La decisión de EE.UU., Gran Bretaña y Francia de no condenar el ataque israelí en el Consejo de Seguridad (aunque días después esos mismos países condenaron enérgicamente el asalto ecuatoriano a la embajada mexicana en Quito, donde no murió nadie) no dejaba a Irán más que una respuesta militar.
Benjamín Netanyahu se acerca a su sueño dorado de empujar a EE.UU. a una guerra con Irán, por la que viene trabajando desde su ascenso al poder en 1996.
Los iraníes informaron al presidente Biden, por los canales informales, que no harían ninguna acción si EE.UU. lograba un alto al fuego permanente en Gaza.
Tras 12 días de infructuosa espera, el sábado 13 de abril, con el fin del Ramadán, lanzaron un ataque con drones y misiles contra bases militares en Israel.
El ataque iraní fue pensado como una respuesta política más que militar. Los 331 misiles y drones –la salva hasta ahora más grande de la historia y a 1600 km de distancia- son en realidad una sutil carga de mensajes a Israel y los Estados Unidos.
Los objetivos fueron instalaciones vinculadas al ataque a Damasco, la base aérea de Nevatim, desde donde partieron los F-35 y una base de inteligencia y rastreo electrónico en los Altos del Golán. Se evitaron las bajas civiles y aún las castrenses, dando sobrado tiempo para proteger al personal.
Su aspecto militar más relevante fue informativo. Buena parte de los 187 drones eran señuelos, que junto a los misiles balísticos dan a Irán un mapa de las defensas aéreas israelíes y un cálculo del punto de saturación del sistema.
Fundamentalmente se demostró que sin la asistencia de EE.UU. y sus aliados, la defensa anti misilística israelí puede colapsar rápidamente.
Y el mensaje político es más claro y preciso: Irán no quiere escalar el conflicto en Medio Oriente pero su política de “paciencia estratégica” ha concluido. Responderá con toda su fuerza a las agresiones israelíes.

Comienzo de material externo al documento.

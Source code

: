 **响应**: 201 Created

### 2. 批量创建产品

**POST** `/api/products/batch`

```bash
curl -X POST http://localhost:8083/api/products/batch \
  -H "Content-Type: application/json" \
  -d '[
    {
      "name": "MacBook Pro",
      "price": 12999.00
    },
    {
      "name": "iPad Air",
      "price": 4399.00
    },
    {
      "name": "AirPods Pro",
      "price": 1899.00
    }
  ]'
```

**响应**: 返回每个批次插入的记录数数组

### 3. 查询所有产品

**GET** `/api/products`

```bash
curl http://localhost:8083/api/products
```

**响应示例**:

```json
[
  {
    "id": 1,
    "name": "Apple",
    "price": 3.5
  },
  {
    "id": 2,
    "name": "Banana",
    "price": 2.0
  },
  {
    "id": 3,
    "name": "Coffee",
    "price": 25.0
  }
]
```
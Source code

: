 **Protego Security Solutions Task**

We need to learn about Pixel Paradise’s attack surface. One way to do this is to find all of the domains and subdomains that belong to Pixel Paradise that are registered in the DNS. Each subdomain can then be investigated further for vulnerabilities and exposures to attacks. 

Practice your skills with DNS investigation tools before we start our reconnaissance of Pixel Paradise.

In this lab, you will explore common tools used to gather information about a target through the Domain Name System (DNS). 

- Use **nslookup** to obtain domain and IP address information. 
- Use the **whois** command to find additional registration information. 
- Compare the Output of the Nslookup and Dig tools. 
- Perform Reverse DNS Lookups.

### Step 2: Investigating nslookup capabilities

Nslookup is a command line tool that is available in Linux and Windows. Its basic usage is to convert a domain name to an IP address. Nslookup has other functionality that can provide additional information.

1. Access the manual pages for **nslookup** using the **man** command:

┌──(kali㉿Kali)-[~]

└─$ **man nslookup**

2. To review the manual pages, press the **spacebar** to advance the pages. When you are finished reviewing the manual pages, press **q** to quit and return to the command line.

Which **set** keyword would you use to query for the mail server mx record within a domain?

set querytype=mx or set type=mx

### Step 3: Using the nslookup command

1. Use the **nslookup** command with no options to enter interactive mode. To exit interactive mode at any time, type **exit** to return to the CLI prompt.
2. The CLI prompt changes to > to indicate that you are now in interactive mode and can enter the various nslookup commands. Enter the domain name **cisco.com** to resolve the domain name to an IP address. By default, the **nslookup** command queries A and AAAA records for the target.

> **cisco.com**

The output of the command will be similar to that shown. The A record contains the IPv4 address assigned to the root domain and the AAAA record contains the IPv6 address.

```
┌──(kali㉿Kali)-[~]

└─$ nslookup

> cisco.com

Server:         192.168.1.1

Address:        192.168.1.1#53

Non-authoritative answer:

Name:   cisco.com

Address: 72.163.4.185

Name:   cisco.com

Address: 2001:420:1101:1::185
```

Igualmente, puso en tensión la contradictoria política estadounidense de a la par apoyar a Israel, terminar el conflicto en Gaza y evitar una guerra regional. Como en Ucrania, Biden está atrapado en los dilemas que su propia Administración crea.
Hasta ahora la posición de EE.UU. y de sus aliados fue advertir a Netanyahu que no acompañarán un ataque contra Irán y que es necesario abrir vías diplomáticas.
Pero esto siempre puede cambiar. La presión de los halcones neoconservadores estadounidenses y de la extrema derecha religiosa en Israel será muy fuerte en estos días.
Qué hará Netanyahu es difícil saberlo. Ha logrado mover el eje de la atención internacional fuera de Gaza, a esta altura su fracaso moral y militar.
Pero la guerra encubierta contra Irán ya no lo será más. Los misiles del 13 de abril han cambiado el escenario.
Lamentablemente, si Netanyahu cree que sólo la guerra puede ayudar a su sobrevivencia política, hay suficientes pirómanos dispuestos en Israel y los EE.UU. (y también esperpénticamente en la lejana Argentina) para que ella finalmente ocurra.